Lecture 15: Concurrency

So far in this class we have only considered sequential programs. Execution of a sequential program proceeds one step at a time, with no choice about which step to take next. Sequential programs are limited in that they are not very good at dealing with multiple sources of simultaneous input and they can only execute on a single processor. For these reasons, many modern applications are concurrent. There are many different approaches to concurrent programming, but they all share the fact that a program is split into multiple independent threads of execution. Each thread runs a sequential program, but the overall collection of threads no longer produces a single overall predictable sequence of execution steps. Instead, execution proceeds concurrently, resulting in potentially unpredictable order of execution for steps in one thread with respect to steps in other threads.

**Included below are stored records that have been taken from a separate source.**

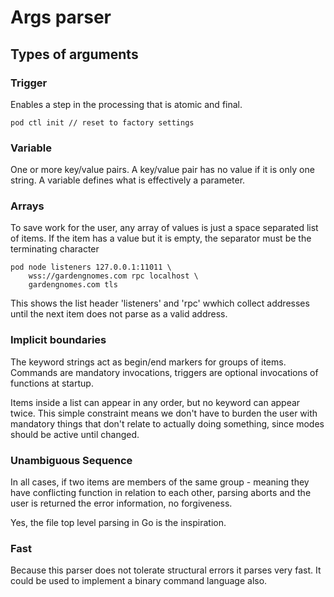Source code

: # Args parser

## Types of arguments

### Trigger

Enables a step in the processing that is atomic and final.

    pod ctl init // reset to factory settings

### Variable

One or more key/value pairs. A key/value pair has no value if it is only one string. A variable defines what is effectively a parameter.

### Arrays

To save work for the user, any array of values is just a space separated list of items. If the item has a value but it is empty, the separator must be the terminating character

    pod node listeners 127.0.0.1:11011 \
        wss://gardengnomes.com rpc localhost \
        gardengnomes.com tls

This shows the list header 'listeners' and 'rpc' wwhich collect addresses until the next item does not parse as a valid address.

### Implicit boundaries

The keyword strings act as begin/end markers for groups of items. Commands are mandatory invocations, triggers are optional invocations of functions at startup.

Items inside a list can appear in any order, but no keyword can appear twice. This simple constraint means we don't have to burden the user with mandatory things that don't relate to actually doing something, since modes should be active until changed.

### Unambiguous Sequence

In all cases, if two items are members of the same group - meaning they have conflicting function in relation to each other, parsing aborts and the user is returned the error information, no forgiveness.

Yes, the file top level parsing in Go is the inspiration.

### Fast

Because this parser does not tolerate structural errors it parses very fast. It could be used to implement a binary command language also.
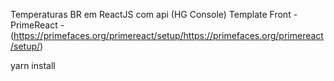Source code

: Temperaturas BR em ReactJS com api (HG Console)
Template Front - PrimeReact - (https://primefaces.org/primereact/setup/https://primefaces.org/primereact/setup/)
<p>yarn install</p>
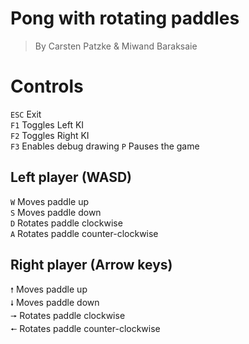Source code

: # Pong with rotating paddles

> By Carsten Patzke & Miwand Baraksaie

# Controls
`ESC` Exit  
`F1` Toggles Left KI  
`F2` Toggles Right KI  
`F3` Enables debug drawing
`P` Pauses the game

## Left player (WASD)
`W` Moves paddle up  
`S` Moves paddle down  
`D` Rotates paddle clockwise  
`A` Rotates paddle counter-clockwise  

## Right player (Arrow keys)
`🠕` Moves paddle up  
`🠗` Moves paddle down  
`🠖` Rotates paddle clockwise  
`🠔` Rotates paddle counter-clockwise  
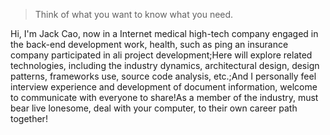 > Think of what you want to know what you need.

Hi, I'm Jack Cao, now in a Internet medical high-tech company engaged in the back-end development work, health, such as ping an insurance company participated in ali project development;Here will explore related technologies, including the industry dynamics, architectural design, design patterns, frameworks use, source code analysis, etc.;And I personally feel interview experience and development of document information, welcome to communicate with everyone to share!As a member of the industry, must bear live lonesome, deal with your computer, to their own career path together!
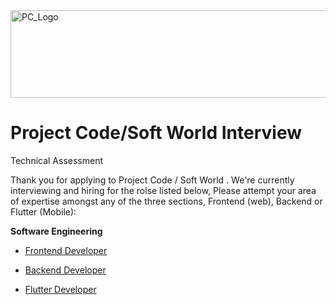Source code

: <img src="https://github.com/ismailasega/projectCode-interview/blob/main/img/pcLogo.png" alt="PC_Logo" width="564" height="140">

# Project Code/Soft World Interview
Technical Assessment

Thank you for applying to Project Code / Soft World . We're currently interviewing and hiring for the rolse listed below, Please attempt your area of expertise amongst any of the three sections, Frontend (web), Backend or Flutter (Mobile):

**Software Engineering**
- [Frontend Developer](/technical-assessment/frontend_task.md)

- [Backend Developer](/technical-assessment/backend_task.md)

- [Flutter Developer](/technical-assessment/flutter_task.md)
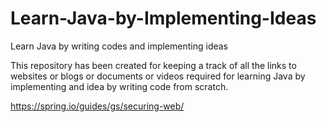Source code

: # Learn-Java-by-Implementing-Ideas
Learn Java by writing codes and implementing ideas


This repository has been created for keeping a track of all the links to websites or blogs or documents or videos required for learning Java by implementing and idea by writing code from scratch.

https://spring.io/guides/gs/securing-web/
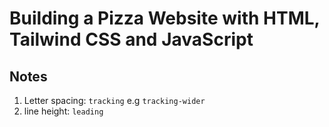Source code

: # Building a Pizza Website with HTML, Tailwind CSS and JavaScript

## Notes

1. Letter spacing: `tracking` e.g `tracking-wider`
2. line height: `leading`
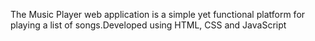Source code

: The Music Player web application is a simple yet functional platform for playing a list of songs.Developed using HTML, CSS and JavaScript
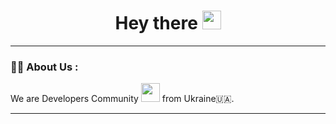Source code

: <div id="header" align="center">
  <h1>
    Hey there
    <img src="https://media.giphy.com/media/hvRJCLFzcasrR4ia7z/giphy.gif" width="30px"/>
  </h1>
</div>

---
### 👨‍💻 About Us :
 We are Developers Community <img src="https://i.giphy.com/media/v1.Y2lkPTc5MGI3NjExcXZhNzg4YTJhMnlnb3AzOWRhaXk1dG1ia2NzczN6YmplbGt5dGF4ZiZlcD12MV9pbnRlcm5hbF9naWZfYnlfaWQmY3Q9Zw/unQ3IJU2RG7DO/giphy.gif" width="30"> from Ukraine🇺🇦.
 
---
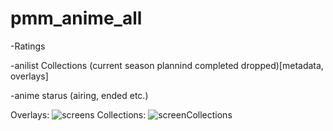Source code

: # pmm_anime_all

-Ratings

-anilist Collections (current season plannind completed dropped)[metadata, overlays]

-anime starus (airing, ended etc.) 

Overlays:
![screens](https://github.com/Craftwork2720/pmm_anime_all/assets/130354761/775acee5-aa6e-44e1-8a63-7b7531dec868)
Collections:
![screenCollections](https://github.com/Craftwork2720/pmm_anime_all/assets/130354761/5b9966bb-ea9a-4cdd-87b1-7b9b7d7761ef)
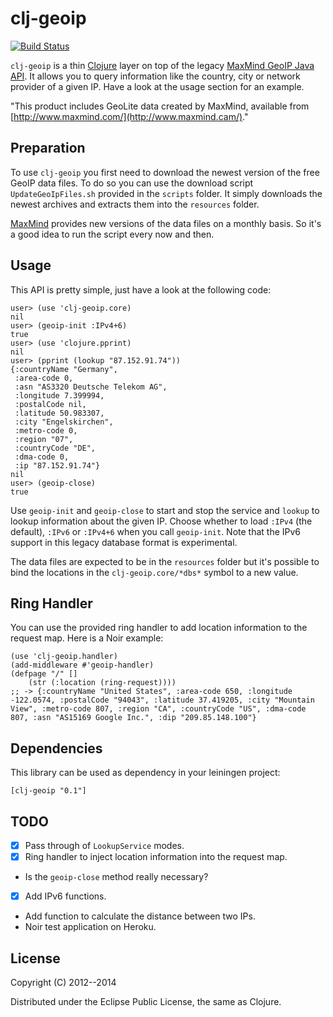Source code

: # clj-geoip

[![Build Status](https://secure.travis-ci.org/Norrit/clj-geoip.png)](http://travis-ci.org/Norrit/clj-geoip)

`clj-geoip` is a thin [Clojure](http://www.clojure.com) layer on top
of the legacy [MaxMind GeoIP Java API](https://github.com/maxmind/geoip-api-java). It allows
you to query information like the country, city or network provider of
a given IP. Have a look at the usage section for an example.

"This product includes GeoLite data created by MaxMind, available from [http://www.maxmind.com/](http://www.maxmind.cam/)."

## Preparation

To use `clj-geoip` you first need to download the newest version of
the free GeoIP data files. To do so you can use the download script
`UpdateGeoIpFiles.sh` provided in the `scripts` folder.
It simply downloads the newest archives and extracts them into
the `resources` folder.

[MaxMind](http://www.maxmind.com/) provides new versions of the data
files on a monthly basis. So it's a good idea to run the script every
now and then.

## Usage

This API is pretty simple, just have a look at the following code:

    user> (use 'clj-geoip.core)
    nil
    user> (geoip-init :IPv4+6)
    true
    user> (use 'clojure.pprint)
    nil
    user> (pprint (lookup "87.152.91.74"))
    {:countryName "Germany",
     :area-code 0,
     :asn "AS3320 Deutsche Telekom AG",
     :longitude 7.399994,
     :postalCode nil,
     :latitude 50.983307,
     :city "Engelskirchen",
     :metro-code 0,
     :region "07",
     :countryCode "DE",
     :dma-code 0,
     :ip "87.152.91.74"}
    nil
    user> (geoip-close)
    true

Use `geoip-init` and `geoip-close` to start and stop the service and `lookup` to
lookup information about the given IP. Choose whether to load `:IPv4` (the default), `:IPv6` or `:IPv4+6` when you call `geoip-init`. Note that the IPv6 support in this legacy database format is experimental.

The data files are expected to be in the `resources` folder but it's
possible to bind the locations in the `clj-geoip.core/*dbs*` symbol to a new value.

## Ring Handler

You can use the provided ring handler to add location information to
the request map. Here is a Noir example:

    (use 'clj-geoip.handler)
    (add-middleware #'geoip-handler)
    (defpage "/" []
        (str (:location (ring-request))))
    ;; -> {:countryName "United States", :area-code 650, :longitude -122.0574, :postalCode "94043", :latitude 37.419205, :city "Mountain View", :metro-code 807, :region "CA", :countryCode "US", :dma-code 807, :asn "AS15169 Google Inc.", :dip "209.85.148.100"}

## Dependencies

This library can be used as dependency in your leiningen project:

    [clj-geoip "0.1"]

## TODO

- [X] Pass through of `LookupService` modes.
- [X] Ring handler to inject location information into the request map.
- Is the `geoip-close` method really necessary?
- [X] Add IPv6 functions.
- Add function to calculate the distance between two IPs.
- Noir test application on Heroku.

## License

Copyright (C) 2012--2014

Distributed under the Eclipse Public License, the same as Clojure.
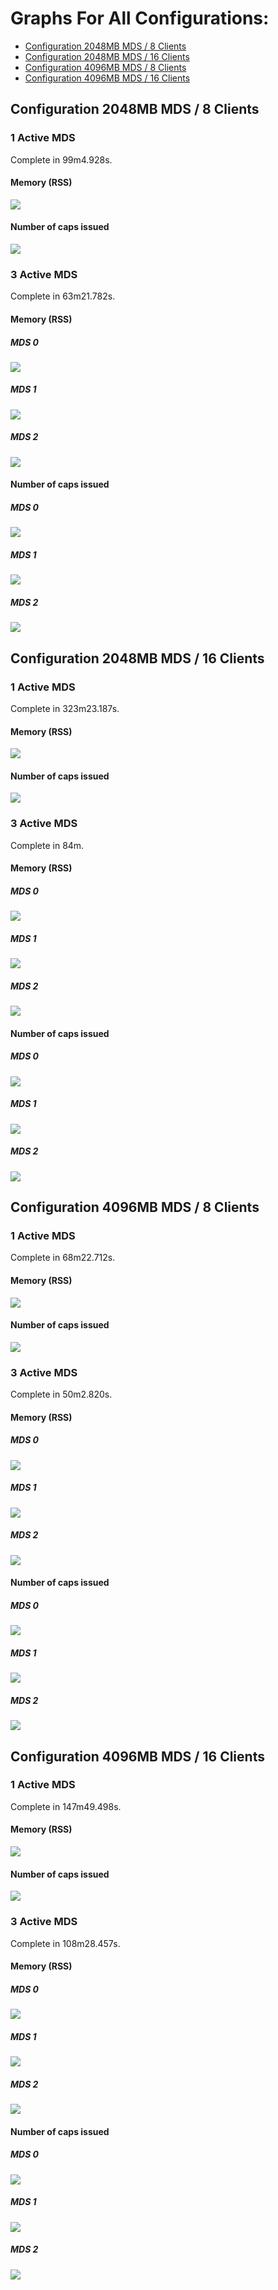 # Graphs For All Configurations:

* [Configuration 2048MB MDS / 8 Clients](#configuration-2048mb-mds--8-clients)
* [Configuration 2048MB MDS / 16 Clients](#configuration-2048mb-mds--16-clients)
* [Configuration 4096MB MDS / 8 Clients](#configuration-4096mb-mds--8-clients)
* [Configuration 4096MB MDS / 16 Clients](#configuration-4096mb-mds--16-clients)



## Configuration 2048MB MDS / 8 Clients

### 1 Active MDS

Complete in 99m4.928s.

#### Memory (RSS)
![](graphs/2048-mds_1-mds_8-client_stats_mds2_root_mdsmem-rss.png)
#### Number of caps issued
![](graphs/2048-mds_1-mds_8-client_stats_mds2_root_clients-num_caps.png)

### 3 Active MDS

Complete in 63m21.782s.

#### Memory (RSS)

##### MDS 0
![](graphs/2048-mds_3-mds_8-client_stats_mds0_root_mdsmem-rss.png)
##### MDS 1
![](graphs/2048-mds_3-mds_8-client_stats_mds1_root_mdsmem-rss.png)
##### MDS 2
![](graphs/2048-mds_3-mds_8-client_stats_mds2_root_mdsmem-rss.png)

#### Number of caps issued

##### MDS 0
![](graphs/2048-mds_3-mds_8-client_stats_mds0_root_clients-num_caps.png)
##### MDS 1
![](graphs/2048-mds_3-mds_8-client_stats_mds1_root_clients-num_caps.png)
##### MDS 2
![](graphs/2048-mds_3-mds_8-client_stats_mds2_root_clients-num_caps.png)



## Configuration 2048MB MDS / 16 Clients

### 1 Active MDS

Complete in 323m23.187s.

#### Memory (RSS)
![](graphs/2048-mds_1-mds_16-client_stats_mds1_root_mdsmem-rss.png)
#### Number of caps issued
![](graphs/2048-mds_1-mds_16-client_stats_mds1_root_clients-num_caps.png)

### 3 Active MDS

Complete in 84m.

#### Memory (RSS)

##### MDS 0
![](graphs/2048-mds_3-mds_16-clients_stats_mds0_root_mdsmem-rss.png)
##### MDS 1
![](graphs/2048-mds_3-mds_16-clients_stats_mds1_root_mdsmem-rss.png)
##### MDS 2
![](graphs/2048-mds_3-mds_16-clients_stats_mds2_root_mdsmem-rss.png)

#### Number of caps issued

##### MDS 0
![](graphs/2048-mds_3-mds_16-clients_stats_mds0_root_clients-num_caps.png)
##### MDS 1
![](graphs/2048-mds_3-mds_16-clients_stats_mds1_root_clients-num_caps.png)
##### MDS 2
![](graphs/2048-mds_3-mds_16-clients_stats_mds2_root_clients-num_caps.png)



## Configuration 4096MB MDS / 8 Clients

### 1 Active MDS

Complete in 68m22.712s.

#### Memory (RSS)
![](graphs/4096-mds_1-mds_8-client_stats_mds0_root_mdsmem-rss.png)
#### Number of caps issued
![](graphs/4096-mds_1-mds_8-client_stats_mds0_root_clients-num_caps.png)

### 3 Active MDS

Complete in 50m2.820s.

#### Memory (RSS)

##### MDS 0
![](graphs/4096-mds_3-mds_8-client_stats_mds0_root_mdsmem-rss.png)
##### MDS 1
![](graphs/4096-mds_3-mds_8-client_stats_mds1_root_mdsmem-rss.png)
##### MDS 2
![](graphs/4096-mds_3-mds_8-client_stats_mds2_root_mdsmem-rss.png)

#### Number of caps issued

##### MDS 0
![](graphs/4096-mds_3-mds_8-client_stats_mds0_root_clients-num_caps.png)
##### MDS 1
![](graphs/4096-mds_3-mds_8-client_stats_mds1_root_clients-num_caps.png)
##### MDS 2
![](graphs/4096-mds_3-mds_8-client_stats_mds2_root_clients-num_caps.png)



## Configuration 4096MB MDS / 16 Clients

### 1 Active MDS

Complete in 147m49.498s.

#### Memory (RSS)
![](graphs/4096-mds_1-mds_16-client_stats_mds2_root_mdsmem-rss.png)
#### Number of caps issued
![](graphs/4096-mds_1-mds_16-client_stats_mds2_root_clients-num_caps.png)

### 3 Active MDS

Complete in 108m28.457s.

#### Memory (RSS)

##### MDS 0
![](graphs/4096-mds_3-mds_16-client_stats_mds0_root_mdsmem-rss.png)
##### MDS 1
![](graphs/4096-mds_3-mds_16-client_stats_mds1_root_mdsmem-rss.png)
##### MDS 2
![](graphs/4096-mds_3-mds_16-client_stats_mds2_root_mdsmem-rss.png)

#### Number of caps issued

##### MDS 0
![](graphs/4096-mds_3-mds_16-client_stats_mds0_root_clients-num_caps.png)
##### MDS 1
![](graphs/4096-mds_3-mds_16-client_stats_mds1_root_clients-num_caps.png)
##### MDS 2
![](graphs/4096-mds_3-mds_16-client_stats_mds2_root_clients-num_caps.png)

The granularity of concurrent programming varies widely, from coarse-grained techniques that loosely coordinate the execution of separate programs, such as pipes in Unix (or even the HTTP protocol between Web servers and clients), to fine-grained techniques where the concurrent threads share the same memory, such as lightweight threads.

In this lecture we will introduce concurrent progarmming through the simple mechanisms provided in Jane Street's async library.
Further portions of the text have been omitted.